It appears Uhuru was surprised to learn that Kimemia was the head of NSAC and was getting all security briefs, but some of the information was not reaching him and other agencies.

“The information on the Westgate attack was given but it did not go anywhere. The NIS had informed them what vehicles the Al-Shabaab would use and at what time they would attack. Kimaiyo was also said to have been there and that is why NIS keeps saying they gave information to top officials at OP and police,” said our source.

State House officials say Kimemia had taken too long to understand that he was secretary to the Cabinet, whose job is to write letters of invitation, take minutes and circulate them.

Kimemia’s comment

“ Kimemia surprisingly is still chair of NSAC just like he was when he was head of public service when he is only supposed to be secretary to the Cabinet,” said another senior officer at the ministry of Interior.

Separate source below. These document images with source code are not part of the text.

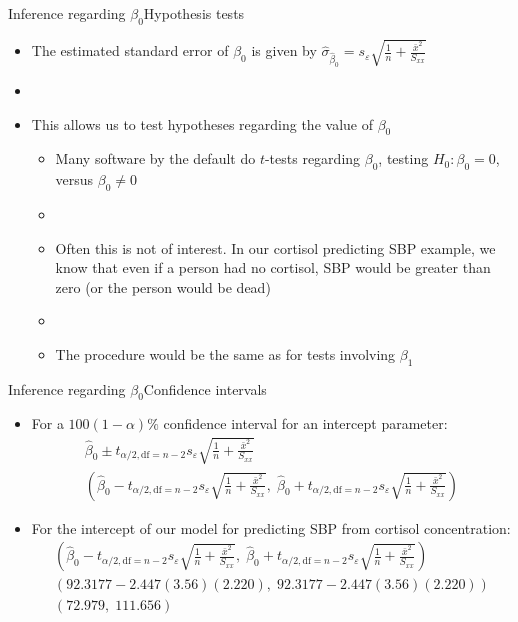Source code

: \documentclass[xcolor=dvipsnames]{beamer}
\begin{document}
\begin{frame}{Inference regarding $\beta_0$}{Hypothesis tests}
	\begin{itemize}
		\item The estimated standard error of $\beta_0$ is given by $\hat{\sigma}_{\hat{\beta}_0} = s_{\varepsilon} \sqrt{\frac{1}{n}+\frac{\bar{x}^2}{S_{xx}}}$ \pause
		\item[]
		\item This allows us to test hypotheses regarding the value of $\beta_0$\pause
		\begin{itemize}
			\item Many software by the default do $t$-tests regarding $\beta_0$, testing $H_0: \beta_0 = 0$, versus $\beta_0 \neq 0$ \pause
			\item[]
			\item Often this is not of interest. In our cortisol predicting SBP example, we know that even if a person had no cortisol, SBP would be greater than zero (or the person would be dead) \pause
			\item[]
			\item The procedure would be the same as for tests involving $\beta_1$
		\end{itemize}
		
	\end{itemize}
\end{frame}

\begin{frame}{Inference regarding $\beta_0$}{Confidence intervals}
	\begin{itemize}
		\item For a $100(1-\alpha)\%$ confidence interval for an intercept parameter: \pause
		\begin{gather*}
		\hat{\beta}_0 \pm t_{\alpha / 2,\text{df}=n-2} {s_{\varepsilon} \sqrt{\frac{1}{n}+\frac{\bar{x}^2}{S_{xx}}}} \\
		\left(\hat{\beta}_0 - t_{\alpha / 2,\text{df}=n-2} {s_{\varepsilon} \sqrt{\frac{1}{n}+\frac{\bar{x}^2}{S_{xx}}}},\; \hat{\beta}_0 + t_{\alpha / 2,\text{df}=n-2} {s_{\varepsilon} \sqrt{\frac{1}{n}+\frac{\bar{x}^2}{S_{xx}}}}\right)
		\end{gather*} \pause
		\item For the intercept of our model for predicting SBP from cortisol concentration: \pause
		\begin{gather*}
		\left(\hat{\beta}_0 - t_{\alpha / 2,\text{df}=n-2} {s_{\varepsilon} \sqrt{\frac{1}{n}+\frac{\bar{x}^2}{S_{xx}}}},\; \hat{\beta}_0 + t_{\alpha / 2,\text{df}=n-2} {s_{\varepsilon} \sqrt{\frac{1}{n}+\frac{\bar{x}^2}{S_{xx}}}}\right) \\
		(92.3177 - 2.447(3.56)(2.220), \; 92.3177 - 2.447(3.56)(2.220)) \\
		(72.979,\; 111.656)
		\end{gather*}
	\end{itemize}
\end{frame}
\end{document}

When The Standard on Sunday contacted Kimemia to comment on the unfolding events, he sent an SMS saying: “No comment. I know what I am supposed to do.”

The Standard on Sunday is in possession of letters Kimemia wrote to Cabinet secretaries while designating himself as Permanent Secretary, to the Cabinet and Head of Public service.

In the letter dated 24th June, Reference number OP.CAB.9/1, the “Head of Public Service” an office that was scrapped with the beginning of Uhuru’s term, he instructed all Cabinet secretaries not to gazette any new appointments of chairpersons or chief executive officers in the government parastatals unless in concurrence with the Office of the President.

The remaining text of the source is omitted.